» **Task details**
Write the records out exactly as shown. No pictures.

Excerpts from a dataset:
####################
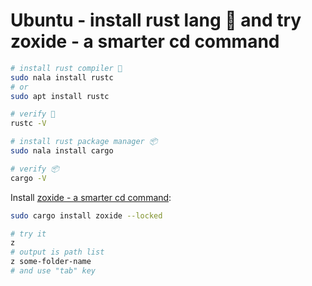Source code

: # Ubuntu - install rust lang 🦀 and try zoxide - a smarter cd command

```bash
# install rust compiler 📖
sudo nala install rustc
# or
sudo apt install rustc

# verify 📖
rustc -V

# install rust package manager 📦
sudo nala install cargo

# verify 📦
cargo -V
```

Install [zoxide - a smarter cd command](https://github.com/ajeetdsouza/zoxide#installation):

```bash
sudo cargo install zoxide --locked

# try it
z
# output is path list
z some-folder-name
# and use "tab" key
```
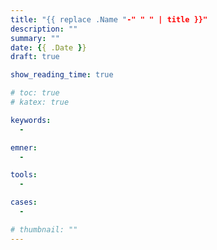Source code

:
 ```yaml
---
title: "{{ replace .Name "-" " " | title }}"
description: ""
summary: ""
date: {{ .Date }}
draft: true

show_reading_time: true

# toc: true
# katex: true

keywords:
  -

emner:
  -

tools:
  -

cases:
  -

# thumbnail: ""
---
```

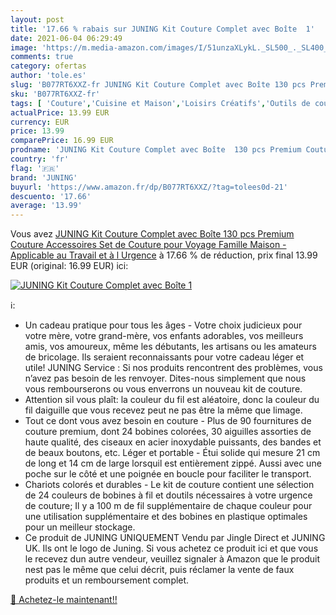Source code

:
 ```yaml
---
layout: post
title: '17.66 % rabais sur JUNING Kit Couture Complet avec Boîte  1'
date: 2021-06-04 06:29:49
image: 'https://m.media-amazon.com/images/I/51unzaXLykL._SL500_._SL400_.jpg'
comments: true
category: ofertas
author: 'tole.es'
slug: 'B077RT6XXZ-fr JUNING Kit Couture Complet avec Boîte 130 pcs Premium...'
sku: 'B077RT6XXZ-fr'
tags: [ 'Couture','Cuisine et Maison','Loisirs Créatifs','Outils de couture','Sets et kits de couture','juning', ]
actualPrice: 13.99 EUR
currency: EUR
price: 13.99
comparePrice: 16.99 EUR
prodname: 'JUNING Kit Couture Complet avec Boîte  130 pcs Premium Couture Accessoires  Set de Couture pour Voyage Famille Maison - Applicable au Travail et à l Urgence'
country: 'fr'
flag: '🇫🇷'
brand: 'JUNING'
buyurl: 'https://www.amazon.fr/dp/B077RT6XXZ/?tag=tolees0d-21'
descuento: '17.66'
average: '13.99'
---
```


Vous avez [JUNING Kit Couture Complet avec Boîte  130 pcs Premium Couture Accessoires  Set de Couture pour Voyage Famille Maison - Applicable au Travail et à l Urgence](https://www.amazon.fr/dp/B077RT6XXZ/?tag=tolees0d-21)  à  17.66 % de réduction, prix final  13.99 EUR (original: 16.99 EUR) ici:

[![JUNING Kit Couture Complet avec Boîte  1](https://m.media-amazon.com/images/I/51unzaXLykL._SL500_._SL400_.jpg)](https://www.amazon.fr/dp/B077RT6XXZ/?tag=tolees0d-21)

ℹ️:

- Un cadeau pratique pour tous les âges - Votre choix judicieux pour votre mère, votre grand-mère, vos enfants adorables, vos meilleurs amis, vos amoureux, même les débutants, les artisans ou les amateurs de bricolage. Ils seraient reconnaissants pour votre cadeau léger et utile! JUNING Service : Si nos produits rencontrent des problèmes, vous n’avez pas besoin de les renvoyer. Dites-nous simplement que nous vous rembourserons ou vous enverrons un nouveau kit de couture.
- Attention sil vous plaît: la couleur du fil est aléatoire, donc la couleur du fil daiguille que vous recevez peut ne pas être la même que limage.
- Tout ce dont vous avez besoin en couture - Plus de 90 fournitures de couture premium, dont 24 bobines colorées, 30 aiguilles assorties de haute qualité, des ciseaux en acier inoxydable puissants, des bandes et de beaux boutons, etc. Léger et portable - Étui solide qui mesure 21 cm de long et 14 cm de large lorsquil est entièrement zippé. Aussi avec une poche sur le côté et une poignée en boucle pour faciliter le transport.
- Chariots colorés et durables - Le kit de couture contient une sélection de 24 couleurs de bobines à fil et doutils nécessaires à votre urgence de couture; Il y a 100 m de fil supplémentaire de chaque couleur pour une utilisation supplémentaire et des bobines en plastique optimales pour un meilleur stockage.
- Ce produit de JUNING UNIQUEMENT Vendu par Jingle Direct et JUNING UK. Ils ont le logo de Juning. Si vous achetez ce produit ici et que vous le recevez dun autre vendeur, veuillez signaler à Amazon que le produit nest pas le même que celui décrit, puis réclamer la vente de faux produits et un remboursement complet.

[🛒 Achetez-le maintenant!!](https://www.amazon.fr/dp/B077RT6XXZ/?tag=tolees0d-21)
####################
» **Solution to this problem**
Source code

: # Ubuntu - install rust lang 🦀 and try zoxide - a smarter cd command

```bash
# install rust compiler 📖
sudo nala install rustc
# or
sudo apt install rustc

# verify 📖
rustc -V

# install rust package manager 📦
sudo nala install cargo

# verify 📦
cargo -V
```

Install [zoxide - a smarter cd command](https://github.com/ajeetdsouza/zoxide#installation):

```bash
sudo cargo install zoxide --locked

# try it
z
# output is path list
z some-folder-name
# and use "tab" key
```
Source code

:
 ```yaml
---
title: "{{ replace .Name "-" " " | title }}"
description: ""
summary: ""
date: {{ .Date }}
draft: true

show_reading_time: true

# toc: true
# katex: true

keywords:
  -

emner:
  -

tools:
  -

cases:
  -

# thumbnail: ""
---
```

Source code

:
 ```yaml
---
layout: post
title: '17.66 % rabais sur JUNING Kit Couture Complet avec Boîte  1'
date: 2021-06-04 06:29:49
image: 'https://m.media-amazon.com/images/I/51unzaXLykL._SL500_._SL400_.jpg'
comments: true
category: ofertas
author: 'tole.es'
slug: 'B077RT6XXZ-fr JUNING Kit Couture Complet avec Boîte 130 pcs Premium...'
sku: 'B077RT6XXZ-fr'
tags: [ 'Couture','Cuisine et Maison','Loisirs Créatifs','Outils de couture','Sets et kits de couture','juning', ]
actualPrice: 13.99 EUR
currency: EUR
price: 13.99
comparePrice: 16.99 EUR
prodname: 'JUNING Kit Couture Complet avec Boîte  130 pcs Premium Couture Accessoires  Set de Couture pour Voyage Famille Maison - Applicable au Travail et à l Urgence'
country: 'fr'
flag: '🇫🇷'
brand: 'JUNING'
buyurl: 'https://www.amazon.fr/dp/B077RT6XXZ/?tag=tolees0d-21'
descuento: '17.66'
average: '13.99'
---
```


Vous avez [JUNING Kit Couture Complet avec Boîte  130 pcs Premium Couture Accessoires  Set de Couture pour Voyage Famille Maison - Applicable au Travail et à l Urgence](https://www.amazon.fr/dp/B077RT6XXZ/?tag=tolees0d-21)  à  17.66 % de réduction, prix final  13.99 EUR (original: 16.99 EUR) ici:

[![JUNING Kit Couture Complet avec Boîte  1](https://m.media-amazon.com/images/I/51unzaXLykL._SL500_._SL400_.jpg)](https://www.amazon.fr/dp/B077RT6XXZ/?tag=tolees0d-21)

ℹ️:

- Un cadeau pratique pour tous les âges - Votre choix judicieux pour votre mère, votre grand-mère, vos enfants adorables, vos meilleurs amis, vos amoureux, même les débutants, les artisans ou les amateurs de bricolage. Ils seraient reconnaissants pour votre cadeau léger et utile! JUNING Service : Si nos produits rencontrent des problèmes, vous n’avez pas besoin de les renvoyer. Dites-nous simplement que nous vous rembourserons ou vous enverrons un nouveau kit de couture.
- Attention sil vous plaît: la couleur du fil est aléatoire, donc la couleur du fil daiguille que vous recevez peut ne pas être la même que limage.
- Tout ce dont vous avez besoin en couture - Plus de 90 fournitures de couture premium, dont 24 bobines colorées, 30 aiguilles assorties de haute qualité, des ciseaux en acier inoxydable puissants, des bandes et de beaux boutons, etc. Léger et portable - Étui solide qui mesure 21 cm de long et 14 cm de large lorsquil est entièrement zippé. Aussi avec une poche sur le côté et une poignée en boucle pour faciliter le transport.
- Chariots colorés et durables - Le kit de couture contient une sélection de 24 couleurs de bobines à fil et doutils nécessaires à votre urgence de couture; Il y a 100 m de fil supplémentaire de chaque couleur pour une utilisation supplémentaire et des bobines en plastique optimales pour un meilleur stockage.
- Ce produit de JUNING UNIQUEMENT Vendu par Jingle Direct et JUNING UK. Ils ont le logo de Juning. Si vous achetez ce produit ici et que vous le recevez dun autre vendeur, veuillez signaler à Amazon que le produit nest pas le même que celui décrit, puis réclamer la vente de faux produits et un remboursement complet.

[🛒 Achetez-le maintenant!!](https://www.amazon.fr/dp/B077RT6XXZ/?tag=tolees0d-21)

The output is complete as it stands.